Maya mengangguk sambil tersenyum. “Lumayan. Tadi camilannya enak, tapi belum cukup buat makan malam.”
“Ada satu tempat makan sate di dekat sini, katanya enak banget. Mau coba?” tawar Kevin.
“Boleh! Aku suka sate,” jawab Maya antusias.
Mereka berjalan berdampingan menuju tempat parkir. Sesekali Kevin tanpa sadar menyentuh lengan Maya, lalu buru-buru menarik tangannya kembali dengan sedikit canggung. Maya hanya tersenyum kecil melihat tingkah Kevin.
Di warung sate yang sederhana namun ramai, mereka memesan beberapa porsi sate kambing dan sate ayam. Aroma daging yang dibakar bercampur dengan bumbu kacang yang gurih langsung menggugah selera. Sambil menunggu pesanan datang, mereka kembali melanjutkan obrolan.
“Ternyata kamu jago juga ya main balap karung,” celetuk Kevin, mengingat keseruan sore tadi.
Maya tertawa. “Itu juga berkat kamu yang sedikit mendorong karungku tadi.”
“Hei, itu namanya kerja sama tim!” sanggah Kevin sambil tersenyum. “Tapi serius, aku nggak nyangka kamu seceria ini. Di chat, kamu terkesan lebih kalem.”

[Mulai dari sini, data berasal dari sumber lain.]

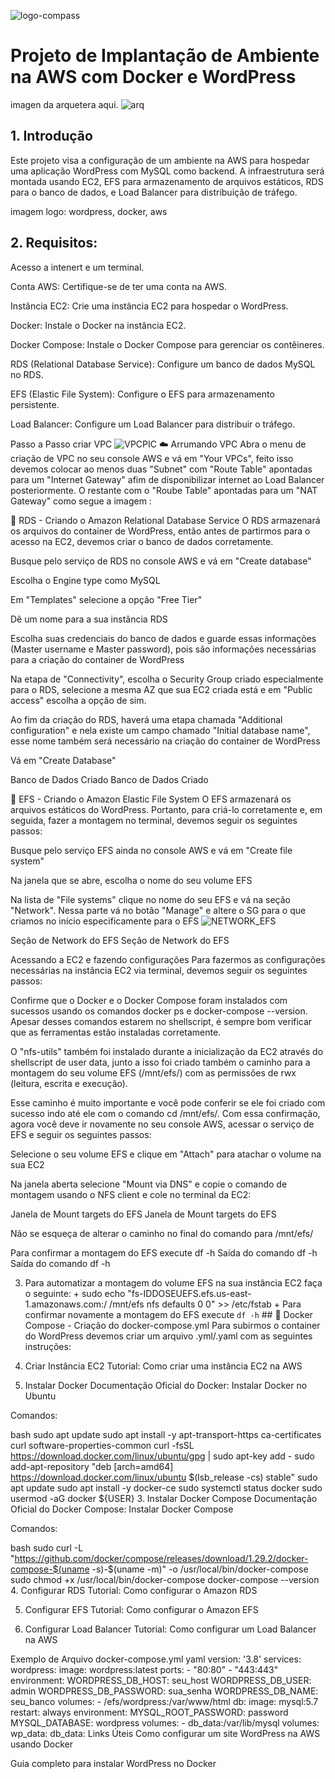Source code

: 
![logo-compass](https://github.com/user-attachments/assets/9f35adf0-b239-4af1-b78a-fb37763e68f4)


# Projeto de Implantação de Ambiente na AWS com Docker e WordPress
imagen da arquetera aqui.
![arq](https://github.com/user-attachments/assets/ffde7b19-2bb9-4a79-97c9-2667035c0f62)

## 1. Introdução

Este projeto visa a configuração de um ambiente na AWS para hospedar uma aplicação WordPress com MySQL como backend. A infraestrutura será montada usando EC2, EFS para armazenamento de arquivos estáticos, RDS para o banco de dados, e Load Balancer para distribuição de tráfego.

imagem logo: wordpress, docker, aws 

## 2. Requisitos:

Acesso a intenert e um terminal.

Conta AWS: Certifique-se de ter uma conta na AWS.

Instância EC2: Crie uma instância EC2 para hospedar o WordPress.

Docker: Instale o Docker na instância EC2.

Docker Compose: Instale o Docker Compose para gerenciar os contêineres.

RDS (Relational Database Service): Configure um banco de dados MySQL no RDS.

EFS (Elastic File System): Configure o EFS para armazenamento persistente.

Load Balancer: Configure um Load Balancer para distribuir o tráfego.


Passo a Passo
criar VPC
![VPCPIC](https://github.com/user-attachments/assets/c6bd66d9-2156-4e4d-80d8-ddd80dd4cedd)
☁️ Arrumando VPC
Abra o menu de criação de VPC no seu console AWS e vá em "Your VPCs", feito isso devemos colocar ao menos duas "Subnet" com "Route Table" apontadas para um "Internet Gateway" afim de disponibilizar internet ao Load Balancer posteriormente. O restante com o "Roube Table" apontadas para um "NAT Gateway" como segue a imagem :

🎲 RDS - Criando o Amazon Relational Database Service
O RDS armazenará os arquivos do container de WordPress, então antes de partirmos para o acesso na EC2, devemos criar o banco de dados corretamente.

Busque pelo serviço de RDS no console AWS e vá em "Create database"

Escolha o Engine type como MySQL

Em "Templates" selecione a opção "Free Tier"

Dê um nome para a sua instância RDS

Escolha suas credenciais do banco de dados e guarde essas informações (Master username e Master password), pois são informações necessárias para a criação do container de WordPress

Na etapa de "Connectivity", escolha o Security Group criado especialmente para o RDS, selecione a mesma AZ que sua EC2 criada está e em "Public access" escolha a opção de sim.

Ao fim da criação do RDS, haverá uma etapa chamada "Additional configuration" e nela existe um campo chamado "Initial database name", esse nome também será necessário na criação do container de WordPress

Vá em "Create Database"

Banco de Dados Criado
Banco de Dados Criado

📂 EFS - Criando o Amazon Elastic File System
O EFS armazenará os arquivos estáticos do WordPress. Portanto, para criá-lo corretamente e, em seguida, fazer a montagem no terminal, devemos seguir os seguintes passos:

Busque pelo serviço EFS ainda no console AWS e vá em "Create file system"

Na janela que se abre, escolha o nome do seu volume EFS

Na lista de "File systems" clique no nome do seu EFS e vá na seção "Network". Nessa parte vá no botão "Manage" e altere o SG para o que criamos no início especificamente para o EFS
![NETWORK_EFS](https://github.com/user-attachments/assets/ff04a704-c206-406b-b273-5c617b4eb5eb)

Seção de Network do EFS
Seção de Network do EFS

Acessando a EC2 e fazendo configurações
Para fazermos as configurações necessárias na instância EC2 via terminal, devemos seguir os seguintes passos:

Confirme que o Docker e o Docker Compose foram instalados com sucessos usando os comandos docker ps e docker-compose --version. Apesar desses comandos estarem no shellscript, é sempre bom verificar que as ferramentas estão instaladas corretamente.

O "nfs-utils" também foi instalado durante a inicialização da EC2 através do shellscript de user data, junto a isso foi criado também o caminho para a montagem do seu volume EFS (/mnt/efs/) com as permissões de rwx (leitura, escrita e execução).

Esse caminho é muito importante e você pode conferir se ele foi criado com sucesso indo até ele com o comando cd /mnt/efs/. Com essa confirmação, agora você deve ir novamente no seu console AWS, acessar o serviço de EFS e seguir os seguintes passos:

Selecione o seu volume EFS e clique em "Attach" para atachar o volume na sua EC2

Na janela aberta selecione "Mount via DNS" e copie o comando de montagem usando o NFS client e cole no terminal da EC2:

Janela de Mount targets do EFS
Janela de Mount targets do EFS

Não se esqueça de alterar o caminho no final do comando para /mnt/efs/

Para confirmar a montagem do EFS execute df -h
Saída do comando df -h
Saída do comando df -h

3. Para automatizar a montagem do volume EFS na sua instância EC2 faça o seguinte: + sudo echo "fs-IDDOSEUEFS.efs.us-east-1.amazonaws.com:/ /mnt/efs nfs defaults 0 0" >> /etc/fstab + Para confirmar novamente a montagem do EFS execute `` df -h `` ## 📄 Docker Compose - Criação do docker-compose.yml
Para subirmos o container do WordPress devemos criar um arquivo .yml/.yaml com as seguintes instruções:
1. Criar Instância EC2
Tutorial: Como criar uma instância EC2 na AWS





2. Instalar Docker
Documentação Oficial do Docker: Instalar Docker no Ubuntu

Comandos:

bash
sudo apt update
sudo apt install -y apt-transport-https ca-certificates curl software-properties-common
curl -fsSL https://download.docker.com/linux/ubuntu/gpg | sudo apt-key add -
sudo add-apt-repository "deb [arch=amd64] https://download.docker.com/linux/ubuntu $(lsb_release -cs) stable"
sudo apt update
sudo apt install -y docker-ce
sudo systemctl status docker
sudo usermod -aG docker ${USER}
3. Instalar Docker Compose
Documentação Oficial do Docker Compose: Instalar Docker Compose

Comandos:

bash
sudo curl -L "https://github.com/docker/compose/releases/download/1.29.2/docker-compose-$(uname -s)-$(uname -m)" -o /usr/local/bin/docker-compose
sudo chmod +x /usr/local/bin/docker-compose
docker-compose --version
4. Configurar RDS
Tutorial: Como configurar o Amazon RDS

5. Configurar EFS
Tutorial: Como configurar o Amazon EFS

6. Configurar Load Balancer
Tutorial: Como configurar um Load Balancer na AWS

Exemplo de Arquivo docker-compose.yml
yaml
version: '3.8'
services:
  wordpress:
    image: wordpress:latest
    ports:
      - "80:80"
      - "443:443"
    environment:
      WORDPRESS_DB_HOST: seu_host
      WORDPRESS_DB_USER: admin
      WORDPRESS_DB_PASSWORD: sua_senha
      WORDPRESS_DB_NAME: seu_banco
    volumes:
      - /efs/wordpress:/var/www/html
  db:
    image: mysql:5.7
    restart: always
    environment:
      MYSQL_ROOT_PASSWORD: password
      MYSQL_DATABASE: wordpress
    volumes:
      - db_data:/var/lib/mysql
volumes:
  wp_data:
  db_data:
Links Úteis
Como configurar um site WordPress na AWS usando Docker

Guia completo para instalar WordPress no Docker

“Mungkin karena aku lebih nyaman kalau sudah ketemu langsung. Apalagi sama kamu,” jawab Maya, tatapannya lembut namun penuh arti.
Kevin merasakan jantungnya berdebar lagi. Ucapan Maya terasa seperti angin segar di tengah dinginnya malam.
Sate pesanan mereka akhirnya datang. Mereka menikmati hidangan sederhana itu dengan lahap, diselingi obrolan ringan dan sesekali saling bertukar pandang. Suasana akrab dan hangat terasa begitu alami di antara mereka, seolah mereka memang ditakdirkan untuk bertemu.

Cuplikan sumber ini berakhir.